From the President: Australian Curriculum - time to have your say
Queensland Teachers' Journal, Vol 126 No 4, 28 May 2021, page no.7
If you could name the biggest workload impact in a school, what would it be? For me, it was curriculum change and responding to it so that teaching and learning was engaging, enjoyable and meaningful, for myself and the students I taught. Not that I minded the change, but in my career, there was a lot of it.
I started teaching in 1995, and with the review of the Australian Curriculum now open for consultation, I have been reflecting on the changes during that time. This brings with it many mixed emotions. Change is something we expect in this day and age, but the pace of change is extremely quick in the curriculum space. There have been many forms of curricula to adopt and adapt to. These include:
- Student Performance Standards
- Outcome Based Education
- New Basics and Rich Tasks
- Essential Learnings – Knowledge, Skills and Understanding
- eight versions of the Australian Curriculum.
Each of these has required a reorganisation of the way in which we plan, teach and assess to best address the needs of the students in our classes. For the most part, we participate in what the system imposes. The fact remains though that many things stay the same. 2 + 2 still equals 4. Energy is still energy, and writing becomes more expressive as students move through their education and become more capable.
The other reflection is that over time, it gets harder to identify the teaching and learning resourcing required to implement the curriculum. Because while 2 + 2 still equals 4, energy is still energy and sentences still get more expressive as students grow older and more capable, the clarity of the curriculum is sometimes unclear.
The outcomes remain the outcomes, but the way in which the curriculum is organised has changed and altered.

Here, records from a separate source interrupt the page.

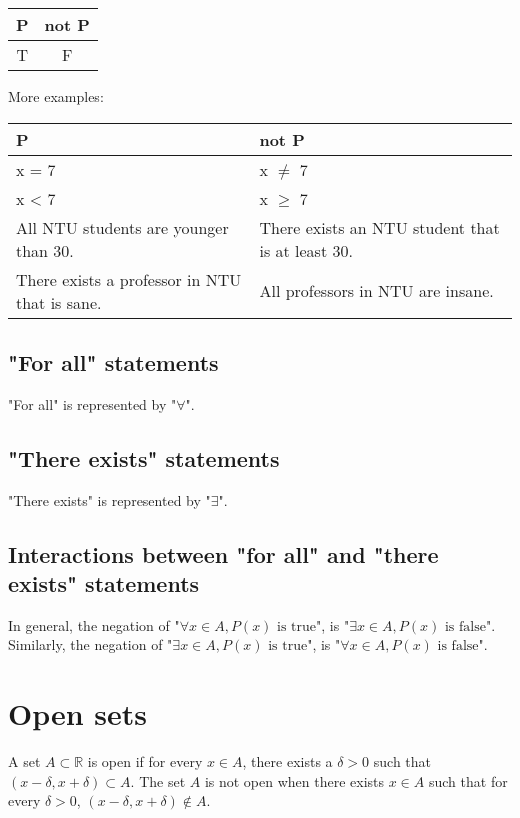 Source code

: \documentclass[11pt]{article}
\begin{document}
\begin{center}
\begin{tabular}{ |c|c| }
\hline
P & not P \\
\hline
T & F \\
\hline
\end{tabular}
\end{center}




More examples:

\begin{flushleft}
\begin{tabular}{ | m{15em} | m{15em} | }
\hline
P & not P \\
\hline
x = 7 & x $\neq$ 7 \\
\hline
x < 7 & x $\ge$ 7 \\
\hline
All NTU students are younger than 30. & There exists an NTU student that is at least 30. \\
\hline
There exists a professor in NTU that is sane. & All professors in NTU are insane. \\
\hline
\end{tabular}
\end{flushleft}

\subsection{"For all" statements}
\label{sec:orgfbca6e2}
"For all" is represented by "\(\forall\)".

\subsection{"There exists" statements}
\label{sec:org431e11d}
"There exists" is represented by "\(\exists\)".

\subsection{Interactions between "for all" and "there exists" statements}
\label{sec:org640407b}
In general, the negation of "\(\forall x \in A, P(x) \text{ is true}\)", is "\(\exists x \in A, P(x) \text{ is false}\)". Similarly, the negation of "\(\exists x \in A, P(x) \text{ is true}\)", is "\(\forall x \in A, P(x) \text{ is false}\)".


\section{Open sets}
\label{sec:orga7c46eb}
A set \(A \subset \mathbb{R}\) is open if for every \(x \in A\), there exists a \(\delta > 0\) such that \((x - \delta, x + \delta) \subset A\). The set \(A\) is not open when there exists \(x \in A\) such that for every \(\delta > 0\), \((x - \delta, x + \delta) \notin A\).
\\[0pt]
\end{document}

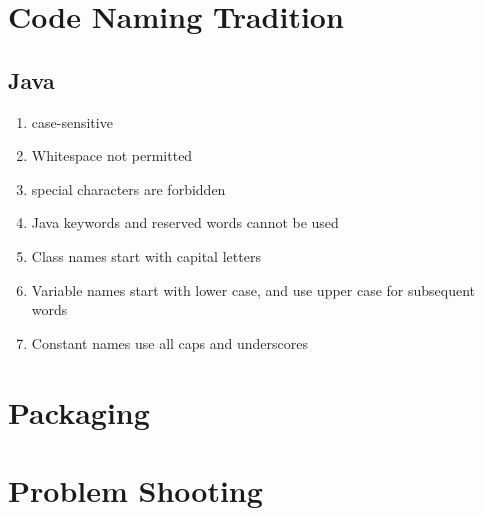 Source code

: \documentclass[12pt, a4paper]{report}
\begin{document}
\section{Code Naming Tradition}
    \subsection{Java}
    \begin{enumerate}
        \item case-sensitive
        \item Whitespace not permitted
        \item special characters are forbidden
        \item Java keywords and reserved words cannot be used
        \item Class names start with capital letters
        \item Variable names start with lower case, and use upper case for subsequent words
        \item Constant names use all caps and underscores
    \end{enumerate}
    
\section{Packaging}
\section{Problem Shooting}


\clearpage
\lstlistoflistings



\end{document}
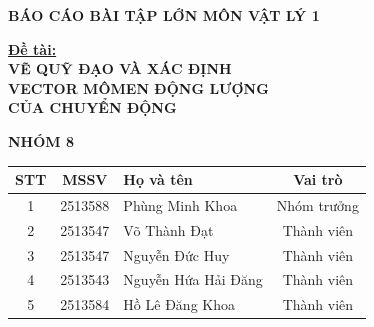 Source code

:\documentclass{report}
\newcounter{line}
\begin{document}
\begin{titlepage}
\linespread{1.3}
\restoregeometry
\centering %

    \vspace*{0cm} %
    
    {\fontsize{20pt}{24pt}\selectfont %
        \textbf{BÁO CÁO BÀI TẬP LỚN MÔN VẬT LÝ 1}}
    
    \vfill %
    
    {\fontsize{20pt}{24pt}\selectfont
        \textbf{\underline{Đề tài:}}} \\
    \vspace{1.5cm}
    {\fontsize{26pt}{30pt}\selectfont %
        \textbf{VẼ QUỸ ĐẠO VÀ XÁC ĐỊNH\\VECTOR MÔMEN ĐỘNG LƯỢNG\\CỦA CHUYỂN ĐỘNG}}
    
    \vfill %
    
    \begin{minipage}{0.9\textwidth}
        \centering
        {\fontsize{16pt}{20pt}\selectfont\textbf{NHÓM 8}}
        \vspace{0.75cm} %
        
        \normalsize %
        \begin{tabularx}{\textwidth}{|c|c|X|c|}
            \hline
            \textbf{STT} & \textbf{MSSV} & \textbf{Họ và tên} & \textbf{Vai trò} \\
            \hline
            1 & 2513588 & Phùng Minh Khoa & Nhóm trưởng \\
            \hline
            2 & 2513547 & Võ Thành Đạt & Thành viên \\
            \hline
            3 & 2513547 & Nguyễn Đức Huy & Thành viên \\
            \hline
            4 & 2513543 & Nguyễn Hứa Hải Đăng & Thành viên \\
            \hline
            5 & 2513584 & Hồ Lê Đăng Khoa & Thành viên \\
            \hline
        \end{tabularx}
        

\end{minipage}
\end{titlepage}
\end{document}
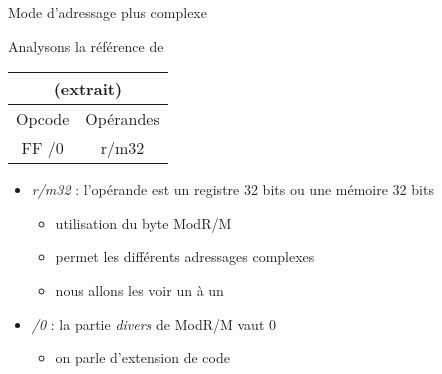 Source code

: \documentclass[14pt,xcolor,table]{beamer}
\begin{document}
\begin{frame}[fragile]{Mode d'adressage plus complexe}

	Analysons la référence de 

	\begin{center}
	\begin{small}
	\begin{tabular}{|c|c|}
		\multicolumn{2}{c}{\asm{INC} (extrait)}\\\hline
		{\cellcolor{gray!25}Opcode} & {\cellcolor{gray!25}Opérandes} \\\hline
		FF /0 & r/m32\\\hline
	\end{tabular}
	\end{small}
	\end{center}
	
	\begin{itemize}
	\item 
		\emph{r/m32} : l'opérande est un registre 32 bits ou une mémoire 32 bits
		\begin{itemize}
		\item utilisation du byte ModR/M
		\item permet les différents adressages complexes
		\item nous allons les voir un à un
		\end{itemize}
	\item 
		\emph{/0} : la partie \textit{divers} de ModR/M vaut 0
		\begin{itemize}
		\item on parle d'extension de code
		\end{itemize}
	\end{itemize}	
	
\end{frame}
\end{document}
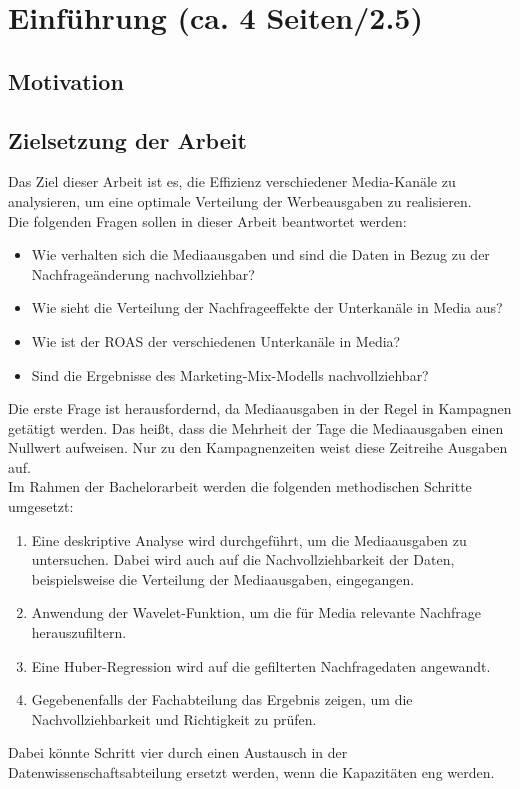 
\newpage
\section{Einführung (ca. 4 Seiten/2.5)}
\label{Einführung}
\subsection{Motivation}
\iffalse
Erkläre, warum das Thema Media \ac{ROAS} im Kontext von bonprix relevant ist.
Diskutiere die Bedeutung von Marketing-Analysen in der heutigen digitalen Welt und wie sie Unternehmen helfen, ihre Strategien zu optimieren.
Füge aktuelle Statistiken oder Beispiele aus der Branche hinzu, um deine Argumente zu untermauern.
\fi
\subsection{Zielsetzung der Arbeit}

Das Ziel dieser Arbeit ist es, die Effizienz verschiedener Media-Kanäle zu analysieren, um eine optimale Verteilung der Werbeausgaben zu realisieren. \\
Die folgenden Fragen sollen in dieser Arbeit beantwortet werden:
\begin{itemize}
    \item Wie verhalten sich die Mediaausgaben und sind die Daten in Bezug zu der Nachfrageänderung nachvollziehbar? 
    \item Wie sieht die Verteilung der Nachfrageeffekte der Unterkanäle in Media aus?
    \item  Wie ist der ROAS der verschiedenen Unterkanäle in Media?
    \item Sind die Ergebnisse des Marketing-Mix-Modells nachvollziehbar? 
\end{itemize} 
Die erste Frage ist herausfordernd, da Mediaausgaben in der Regel in Kampagnen getätigt werden. Das heißt, dass die Mehrheit der Tage die Mediaausgaben einen Nullwert aufweisen. Nur zu den Kampagnenzeiten weist diese Zeitreihe Ausgaben auf.\\
Im Rahmen der Bachelorarbeit werden die folgenden methodischen Schritte umgesetzt:
\begin{enumerate}
    \item Eine deskriptive Analyse wird durchgeführt, um die Mediaausgaben zu untersuchen. Dabei wird auch auf die Nachvollziehbarkeit der Daten, beispielsweise die Verteilung der Mediaausgaben, eingegangen.
    \item Anwendung der Wavelet-Funktion, um die für Media relevante Nachfrage herauszufiltern.
    \item Eine Huber-Regression wird auf die gefilterten Nachfragedaten angewandt.
    \item Gegebenenfalls der Fachabteilung das Ergebnis zeigen, um die Nachvollziehbarkeit und Richtigkeit zu prüfen.
\end{enumerate}
Dabei könnte Schritt vier durch einen Austausch in der Datenwissenschaftsabteilung ersetzt werden, wenn die Kapazitäten eng werden.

So, what now you may ask? The Australian Curriculum has been under review for several months now. We have been represented on learning area and curriculum reference groups, with other stakeholders, throughout the Queensland part of the review. We have met with those representatives multiple times, heard the feedback and concerns, and moved forward. In some subjects the review has proceeded well. In others, there is still work to be done.
The eight learning area documents, the general capabilities and the cross-curriculum priorities are now open for your feedback.
Any outcomes from the review, which was established to declutter and realign the curriculum, could have a huge impact on our way of working here in Queensland.
The Department of Education and the Queensland Curriculum and Assessment Authority (QCAA) are both offering multiple opportunities for feedback into the review. We would highly recommend participation in these forums to build the Queensland response.
If that is not right for you or your situation, have a look at the QCAA review page, which suggests numerous ways to provide feedback. It also features the comparative changes link, which will take you to a page that outlines all the changes in each subject.
- Will these changes help my teaching?
- Will they help student learning?
- When I look at what I need to teach in a year, is the pathway clear?
- Can I fit everything in to what are already very busy years?
- Am I able to cover the curriculum in the depth required?
- Is it clearer and aligned?
- Is the curriculum decluttered?
If you can, work together in your cohort or faculty teams to reflect on some of these questions.
The review is open for feedback, via an online form, until 8 July.
We are also happy to receive your feedback, so we can provide it to both the Department of Education and QCAA for inclusion.
This is our work, the work we are the experts in, the work we know. We know how to teach, plan and assess using the curriculum. And we know the impact on our workload.